Essas dívidas vêm sendo questionadas pelos Estados ao longo dos anos e recentemente estados como Bahia e São Paulo conseguiram a suspensão dos pagamentos através de decisões do STF. Através desse projeto, o Governo condiciona o repasse da ajuda aos estados, a desistência dos processos de suspensão na justiça e adesão às onerosas condições impostas pelo PLP. Essas mesmas dívidas refinanciadas já foram pagas cerca de 3 vezes e mesmo assim, os estados devem em média cinco vezes o valor original da dívida refinanciada, devido as abusivas taxas de juros, atualizações e encargos.
Ao invés da suspensão onerosa a curto prazo, os governos e órgãos de controle deveriam realizar uma ampla auditoria das dívidas dos estados para verificar os abusos que a União pratica contra os estados para atender aos interesses da banca, e assim liberar essa parte do orçamento que é sequestrado, para o financiamento de políticas públicas. Já que os recursos que a União recebe das dívidas dos estados são destinados para o pagamento da questionável dívida pública da união com os seus credores, muitos deles sigilosos.
O texto aprovado ainda incluiu a chamada “Securitização de Créditos”, um esquema fraudulento que estabelece que a União, estados e municípios possam ceder parte de sua arrecadação tributária e não tributária para o pagamento de novas dívidas, por fora dos mecanismos de controle orçamentário. Um esquema que já vem sendo implementado em alguns estados e municípios, a exemplo de Belo Horizonte, onde uma CPI comprovou graves danos aos cofres públicos. Com essa medida, o Governo e o Senado prejudicam ainda mais as contas públicas, comprometendo a arrecadação, de forma definitiva, com esse processo de securitização, sob o argumento da entrada momentânea de alguns recursos. Uma verdadeira farra do capital financeiro!
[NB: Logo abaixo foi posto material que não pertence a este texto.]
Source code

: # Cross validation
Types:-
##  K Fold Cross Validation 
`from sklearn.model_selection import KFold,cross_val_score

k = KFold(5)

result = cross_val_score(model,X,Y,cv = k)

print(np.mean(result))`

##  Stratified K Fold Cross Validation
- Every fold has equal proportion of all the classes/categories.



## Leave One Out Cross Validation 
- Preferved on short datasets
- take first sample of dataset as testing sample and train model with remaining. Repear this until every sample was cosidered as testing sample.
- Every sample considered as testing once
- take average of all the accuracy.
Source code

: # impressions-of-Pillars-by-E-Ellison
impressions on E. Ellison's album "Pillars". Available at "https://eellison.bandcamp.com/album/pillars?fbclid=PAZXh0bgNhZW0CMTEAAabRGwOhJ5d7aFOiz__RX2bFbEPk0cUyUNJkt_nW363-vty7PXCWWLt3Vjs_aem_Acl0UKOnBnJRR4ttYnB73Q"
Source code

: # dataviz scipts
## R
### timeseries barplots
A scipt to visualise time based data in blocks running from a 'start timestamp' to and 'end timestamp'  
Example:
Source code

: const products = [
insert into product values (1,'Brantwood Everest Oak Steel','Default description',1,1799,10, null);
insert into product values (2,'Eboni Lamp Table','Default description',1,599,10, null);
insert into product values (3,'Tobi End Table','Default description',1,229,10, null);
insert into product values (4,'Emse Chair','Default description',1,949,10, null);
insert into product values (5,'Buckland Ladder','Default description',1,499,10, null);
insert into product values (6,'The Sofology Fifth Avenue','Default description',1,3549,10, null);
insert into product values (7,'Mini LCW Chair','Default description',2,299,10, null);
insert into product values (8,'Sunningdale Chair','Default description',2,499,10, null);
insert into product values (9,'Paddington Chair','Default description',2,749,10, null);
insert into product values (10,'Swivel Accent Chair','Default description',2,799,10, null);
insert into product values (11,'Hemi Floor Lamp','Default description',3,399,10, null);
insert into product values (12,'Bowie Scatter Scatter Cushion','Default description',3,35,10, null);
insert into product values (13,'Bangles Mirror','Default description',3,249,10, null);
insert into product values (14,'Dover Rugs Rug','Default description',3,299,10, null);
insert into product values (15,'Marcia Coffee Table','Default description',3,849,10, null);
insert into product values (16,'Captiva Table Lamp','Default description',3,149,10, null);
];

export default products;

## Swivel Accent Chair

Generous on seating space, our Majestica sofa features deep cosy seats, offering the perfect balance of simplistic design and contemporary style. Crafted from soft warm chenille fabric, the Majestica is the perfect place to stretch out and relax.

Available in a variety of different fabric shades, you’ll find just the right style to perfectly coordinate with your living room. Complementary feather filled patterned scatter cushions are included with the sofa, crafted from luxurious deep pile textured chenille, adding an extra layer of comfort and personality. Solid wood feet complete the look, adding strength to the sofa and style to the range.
Alternativas ao PLP 39/2020 que não penalizam as trabalhadoras e trabalhadores
Ao invés de adotar mecanismos que obriguem os ricos pagarem pela crise, o Governo e o Congresso preferem, como já é de costume, transferir a conta para os trabalhadores. Como alternativa a imposição do arrocho salarial e destruição das carreiras dos servidores públicos, outras medidas poderiam ser adotadas, como a taxação das grandes fortunas, que poderia arrecadar R$ 40 bilhões aos cofres públicos, a taxação dos lucros e dividendos de grandes empresas que poderias arrecadar R$ 232 bilhões e a suspensão de parte da questionável dívida pública, que só neste ano consumirá R$ 409 bilhões de reais de juros e encargos. Só com essas medidas, teríamos R$ 681 bilhões para políticas públicas de combate a pandemia e socorro aos estados e municípios. Valor cinco vezes maior do que os R$ 130 bilhões de reais previstos com a economia a ser gerada às custas do arrocho salarial e congelamento de direitos dos trabalhadores do setor público.
O texto agora segue para votação na Câmara dos Deputados. Alcolumbre anunciou logo após a votação que o Presidente da Câmara, Rodrigo Maia (DEM), garantiu que colocará o projeto para votação, já nesta segunda-feira (03/05). Importante lembrar que Rodrigo Maia participou do ato do Dia Dos Trabalhadores, a convite das centrais sindicais, com as exceções das centrais CSP-Conlutas e Intersindical.
É preciso uma grande mobilização por parte das centrais sindicais e movimentos populares que exija que o mesmo Presidente da Câmara, que foi convidado para o ato do dia das trabalhadoras e dos trabalhadores, bem como os parlamentares do dito campo progressista, rejeitem esse projeto que penaliza os trabalhadores do setor público, favorecendo o capital financeiro.